Records contained in a dataset
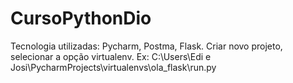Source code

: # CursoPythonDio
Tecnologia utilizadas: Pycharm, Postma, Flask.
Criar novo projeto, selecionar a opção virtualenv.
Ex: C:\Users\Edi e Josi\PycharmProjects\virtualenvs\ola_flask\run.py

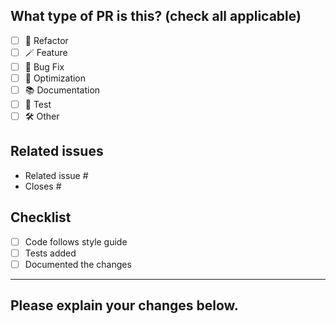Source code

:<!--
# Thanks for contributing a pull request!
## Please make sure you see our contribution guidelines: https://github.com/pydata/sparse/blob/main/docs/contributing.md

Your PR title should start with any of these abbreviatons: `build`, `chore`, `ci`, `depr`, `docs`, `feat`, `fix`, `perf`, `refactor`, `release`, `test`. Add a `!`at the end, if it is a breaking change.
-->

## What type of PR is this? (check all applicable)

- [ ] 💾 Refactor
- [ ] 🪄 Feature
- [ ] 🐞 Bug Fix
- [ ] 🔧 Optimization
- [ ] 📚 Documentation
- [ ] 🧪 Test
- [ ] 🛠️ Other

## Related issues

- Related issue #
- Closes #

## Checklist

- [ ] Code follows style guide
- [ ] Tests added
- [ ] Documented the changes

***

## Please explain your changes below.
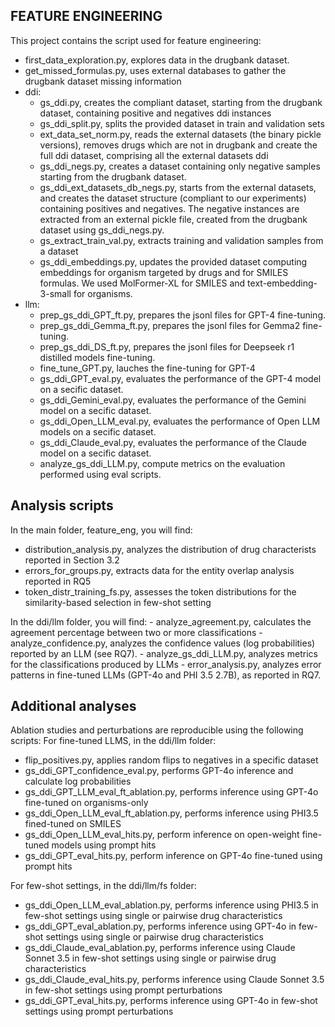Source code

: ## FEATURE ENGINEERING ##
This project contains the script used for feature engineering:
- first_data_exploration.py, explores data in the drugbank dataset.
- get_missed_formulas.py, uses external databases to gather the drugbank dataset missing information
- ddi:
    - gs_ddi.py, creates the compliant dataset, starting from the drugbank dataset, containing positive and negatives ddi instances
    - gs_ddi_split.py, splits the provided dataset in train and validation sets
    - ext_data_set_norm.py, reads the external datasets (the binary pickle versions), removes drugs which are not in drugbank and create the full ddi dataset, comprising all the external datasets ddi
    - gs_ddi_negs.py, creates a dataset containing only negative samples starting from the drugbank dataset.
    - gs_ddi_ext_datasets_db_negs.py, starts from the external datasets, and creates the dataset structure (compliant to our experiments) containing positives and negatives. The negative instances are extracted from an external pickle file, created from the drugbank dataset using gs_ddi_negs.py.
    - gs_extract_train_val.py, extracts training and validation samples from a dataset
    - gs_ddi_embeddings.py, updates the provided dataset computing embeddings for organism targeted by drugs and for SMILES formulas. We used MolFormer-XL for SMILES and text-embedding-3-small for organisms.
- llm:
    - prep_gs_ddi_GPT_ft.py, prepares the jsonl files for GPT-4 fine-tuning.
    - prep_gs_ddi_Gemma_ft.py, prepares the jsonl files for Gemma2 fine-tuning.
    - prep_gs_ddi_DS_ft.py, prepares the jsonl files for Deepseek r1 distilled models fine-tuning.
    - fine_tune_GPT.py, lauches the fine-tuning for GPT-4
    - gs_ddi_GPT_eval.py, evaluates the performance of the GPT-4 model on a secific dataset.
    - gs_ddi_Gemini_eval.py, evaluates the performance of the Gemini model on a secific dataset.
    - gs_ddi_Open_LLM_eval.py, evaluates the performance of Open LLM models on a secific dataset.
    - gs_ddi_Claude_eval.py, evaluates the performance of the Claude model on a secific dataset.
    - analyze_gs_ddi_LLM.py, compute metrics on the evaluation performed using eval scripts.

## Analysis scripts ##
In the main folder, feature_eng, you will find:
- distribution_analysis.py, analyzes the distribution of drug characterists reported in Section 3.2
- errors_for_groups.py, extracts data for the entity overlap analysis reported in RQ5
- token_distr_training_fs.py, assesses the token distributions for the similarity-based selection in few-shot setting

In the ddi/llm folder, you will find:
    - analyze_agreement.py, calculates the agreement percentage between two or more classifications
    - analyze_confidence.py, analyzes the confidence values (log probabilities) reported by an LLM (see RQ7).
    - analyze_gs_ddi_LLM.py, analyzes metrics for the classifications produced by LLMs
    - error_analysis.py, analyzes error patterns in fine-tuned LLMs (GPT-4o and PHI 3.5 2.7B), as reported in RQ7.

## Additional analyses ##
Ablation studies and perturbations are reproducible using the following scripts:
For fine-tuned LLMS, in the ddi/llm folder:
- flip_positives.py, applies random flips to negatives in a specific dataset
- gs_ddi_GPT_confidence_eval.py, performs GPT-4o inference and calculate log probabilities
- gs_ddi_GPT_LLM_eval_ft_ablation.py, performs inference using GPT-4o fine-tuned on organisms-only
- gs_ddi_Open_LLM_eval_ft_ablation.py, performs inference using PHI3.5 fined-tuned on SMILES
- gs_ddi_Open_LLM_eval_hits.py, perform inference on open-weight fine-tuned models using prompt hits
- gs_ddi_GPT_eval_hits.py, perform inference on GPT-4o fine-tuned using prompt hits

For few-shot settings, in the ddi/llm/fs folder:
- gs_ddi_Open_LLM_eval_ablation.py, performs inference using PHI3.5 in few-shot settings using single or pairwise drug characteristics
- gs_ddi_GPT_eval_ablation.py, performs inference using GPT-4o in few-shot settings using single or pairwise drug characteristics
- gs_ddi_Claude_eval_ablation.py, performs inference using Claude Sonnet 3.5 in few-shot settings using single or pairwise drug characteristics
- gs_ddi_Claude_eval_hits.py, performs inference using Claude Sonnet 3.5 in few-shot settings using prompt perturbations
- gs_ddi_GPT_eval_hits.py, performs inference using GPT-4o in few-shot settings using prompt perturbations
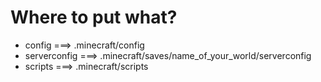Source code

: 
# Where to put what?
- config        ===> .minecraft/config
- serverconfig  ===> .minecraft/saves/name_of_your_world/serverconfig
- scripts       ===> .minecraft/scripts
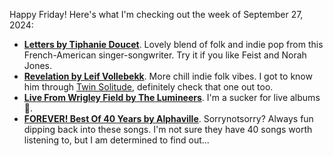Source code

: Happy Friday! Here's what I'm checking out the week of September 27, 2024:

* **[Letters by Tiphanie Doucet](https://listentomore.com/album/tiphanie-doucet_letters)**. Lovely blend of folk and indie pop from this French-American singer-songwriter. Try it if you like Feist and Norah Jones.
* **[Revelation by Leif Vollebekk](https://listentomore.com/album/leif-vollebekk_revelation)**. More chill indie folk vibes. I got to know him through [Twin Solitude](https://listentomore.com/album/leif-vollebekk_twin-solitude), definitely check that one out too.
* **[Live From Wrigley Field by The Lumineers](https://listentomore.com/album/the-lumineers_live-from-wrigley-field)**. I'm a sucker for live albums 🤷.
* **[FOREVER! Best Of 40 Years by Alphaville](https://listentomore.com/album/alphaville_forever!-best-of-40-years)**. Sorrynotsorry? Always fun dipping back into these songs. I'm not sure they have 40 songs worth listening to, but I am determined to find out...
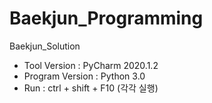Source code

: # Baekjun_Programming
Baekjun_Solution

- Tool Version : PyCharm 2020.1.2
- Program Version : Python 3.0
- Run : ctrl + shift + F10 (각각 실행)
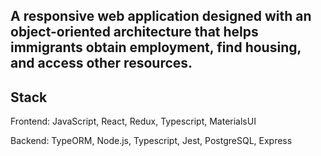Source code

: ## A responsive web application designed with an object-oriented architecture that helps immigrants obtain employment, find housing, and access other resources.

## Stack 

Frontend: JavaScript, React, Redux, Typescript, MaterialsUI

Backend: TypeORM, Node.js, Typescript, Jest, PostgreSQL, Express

* **WORK INSTRUCTION**:
Please print all of the records above exactly, omitting each picture.

* **SOLUTION TO THIS TASK**:
Source code

: # CursoPythonDio
Tecnologia utilizadas: Pycharm, Postma, Flask.
Criar novo projeto, selecionar a opção virtualenv.
Ex: C:\Users\Edi e Josi\PycharmProjects\virtualenvs\ola_flask\run.py

Source code

:<!--
# Thanks for contributing a pull request!
## Please make sure you see our contribution guidelines: https://github.com/pydata/sparse/blob/main/docs/contributing.md

Your PR title should start with any of these abbreviatons: `build`, `chore`, `ci`, `depr`, `docs`, `feat`, `fix`, `perf`, `refactor`, `release`, `test`. Add a `!`at the end, if it is a breaking change.
-->

## What type of PR is this? (check all applicable)

- [ ] 💾 Refactor
- [ ] 🪄 Feature
- [ ] 🐞 Bug Fix
- [ ] 🔧 Optimization
- [ ] 📚 Documentation
- [ ] 🧪 Test
- [ ] 🛠️ Other

## Related issues

- Related issue #
- Closes #

## Checklist

- [ ] Code follows style guide
- [ ] Tests added
- [ ] Documented the changes

***

## Please explain your changes below.
Source code

: ## FEATURE ENGINEERING ##
This project contains the script used for feature engineering:
- first_data_exploration.py, explores data in the drugbank dataset.
- get_missed_formulas.py, uses external databases to gather the drugbank dataset missing information
- ddi:
    - gs_ddi.py, creates the compliant dataset, starting from the drugbank dataset, containing positive and negatives ddi instances
    - gs_ddi_split.py, splits the provided dataset in train and validation sets
    - ext_data_set_norm.py, reads the external datasets (the binary pickle versions), removes drugs which are not in drugbank and create the full ddi dataset, comprising all the external datasets ddi
    - gs_ddi_negs.py, creates a dataset containing only negative samples starting from the drugbank dataset.
    - gs_ddi_ext_datasets_db_negs.py, starts from the external datasets, and creates the dataset structure (compliant to our experiments) containing positives and negatives. The negative instances are extracted from an external pickle file, created from the drugbank dataset using gs_ddi_negs.py.
    - gs_extract_train_val.py, extracts training and validation samples from a dataset
    - gs_ddi_embeddings.py, updates the provided dataset computing embeddings for organism targeted by drugs and for SMILES formulas. We used MolFormer-XL for SMILES and text-embedding-3-small for organisms.
- llm:
    - prep_gs_ddi_GPT_ft.py, prepares the jsonl files for GPT-4 fine-tuning.
    - prep_gs_ddi_Gemma_ft.py, prepares the jsonl files for Gemma2 fine-tuning.
    - prep_gs_ddi_DS_ft.py, prepares the jsonl files for Deepseek r1 distilled models fine-tuning.
    - fine_tune_GPT.py, lauches the fine-tuning for GPT-4
    - gs_ddi_GPT_eval.py, evaluates the performance of the GPT-4 model on a secific dataset.
    - gs_ddi_Gemini_eval.py, evaluates the performance of the Gemini model on a secific dataset.
    - gs_ddi_Open_LLM_eval.py, evaluates the performance of Open LLM models on a secific dataset.
    - gs_ddi_Claude_eval.py, evaluates the performance of the Claude model on a secific dataset.
    - analyze_gs_ddi_LLM.py, compute metrics on the evaluation performed using eval scripts.

## Analysis scripts ##
In the main folder, feature_eng, you will find:
- distribution_analysis.py, analyzes the distribution of drug characterists reported in Section 3.2
- errors_for_groups.py, extracts data for the entity overlap analysis reported in RQ5
- token_distr_training_fs.py, assesses the token distributions for the similarity-based selection in few-shot setting

In the ddi/llm folder, you will find:
    - analyze_agreement.py, calculates the agreement percentage between two or more classifications
    - analyze_confidence.py, analyzes the confidence values (log probabilities) reported by an LLM (see RQ7).
    - analyze_gs_ddi_LLM.py, analyzes metrics for the classifications produced by LLMs
    - error_analysis.py, analyzes error patterns in fine-tuned LLMs (GPT-4o and PHI 3.5 2.7B), as reported in RQ7.

## Additional analyses ##
Ablation studies and perturbations are reproducible using the following scripts:
For fine-tuned LLMS, in the ddi/llm folder:
- flip_positives.py, applies random flips to negatives in a specific dataset
- gs_ddi_GPT_confidence_eval.py, performs GPT-4o inference and calculate log probabilities
- gs_ddi_GPT_LLM_eval_ft_ablation.py, performs inference using GPT-4o fine-tuned on organisms-only
- gs_ddi_Open_LLM_eval_ft_ablation.py, performs inference using PHI3.5 fined-tuned on SMILES
- gs_ddi_Open_LLM_eval_hits.py, perform inference on open-weight fine-tuned models using prompt hits
- gs_ddi_GPT_eval_hits.py, perform inference on GPT-4o fine-tuned using prompt hits

For few-shot settings, in the ddi/llm/fs folder:
- gs_ddi_Open_LLM_eval_ablation.py, performs inference using PHI3.5 in few-shot settings using single or pairwise drug characteristics
- gs_ddi_GPT_eval_ablation.py, performs inference using GPT-4o in few-shot settings using single or pairwise drug characteristics
- gs_ddi_Claude_eval_ablation.py, performs inference using Claude Sonnet 3.5 in few-shot settings using single or pairwise drug characteristics
- gs_ddi_Claude_eval_hits.py, performs inference using Claude Sonnet 3.5 in few-shot settings using prompt perturbations
- gs_ddi_GPT_eval_hits.py, performs inference using GPT-4o in few-shot settings using prompt perturbations
Source code

: 
# Where to put what?
- config        ===> .minecraft/config
- serverconfig  ===> .minecraft/saves/name_of_your_world/serverconfig
- scripts       ===> .minecraft/scripts
Source code

: Happy Friday! Here's what I'm checking out the week of September 27, 2024:

* **[Letters by Tiphanie Doucet](https://listentomore.com/album/tiphanie-doucet_letters)**. Lovely blend of folk and indie pop from this French-American singer-songwriter. Try it if you like Feist and Norah Jones.
* **[Revelation by Leif Vollebekk](https://listentomore.com/album/leif-vollebekk_revelation)**. More chill indie folk vibes. I got to know him through [Twin Solitude](https://listentomore.com/album/leif-vollebekk_twin-solitude), definitely check that one out too.
* **[Live From Wrigley Field by The Lumineers](https://listentomore.com/album/the-lumineers_live-from-wrigley-field)**. I'm a sucker for live albums 🤷.
* **[FOREVER! Best Of 40 Years by Alphaville](https://listentomore.com/album/alphaville_forever!-best-of-40-years)**. Sorrynotsorry? Always fun dipping back into these songs. I'm not sure they have 40 songs worth listening to, but I am determined to find out...
Source code

: # Baekjun_Programming
Baekjun_Solution

- Tool Version : PyCharm 2020.1.2
- Program Version : Python 3.0
- Run : ctrl + shift + F10 (각각 실행)
Source code

: ## A responsive web application designed with an object-oriented architecture that helps immigrants obtain employment, find housing, and access other resources.

## Stack 

Frontend: JavaScript, React, Redux, Typescript, MaterialsUI

Backend: TypeORM, Node.js, Typescript, Jest, PostgreSQL, Express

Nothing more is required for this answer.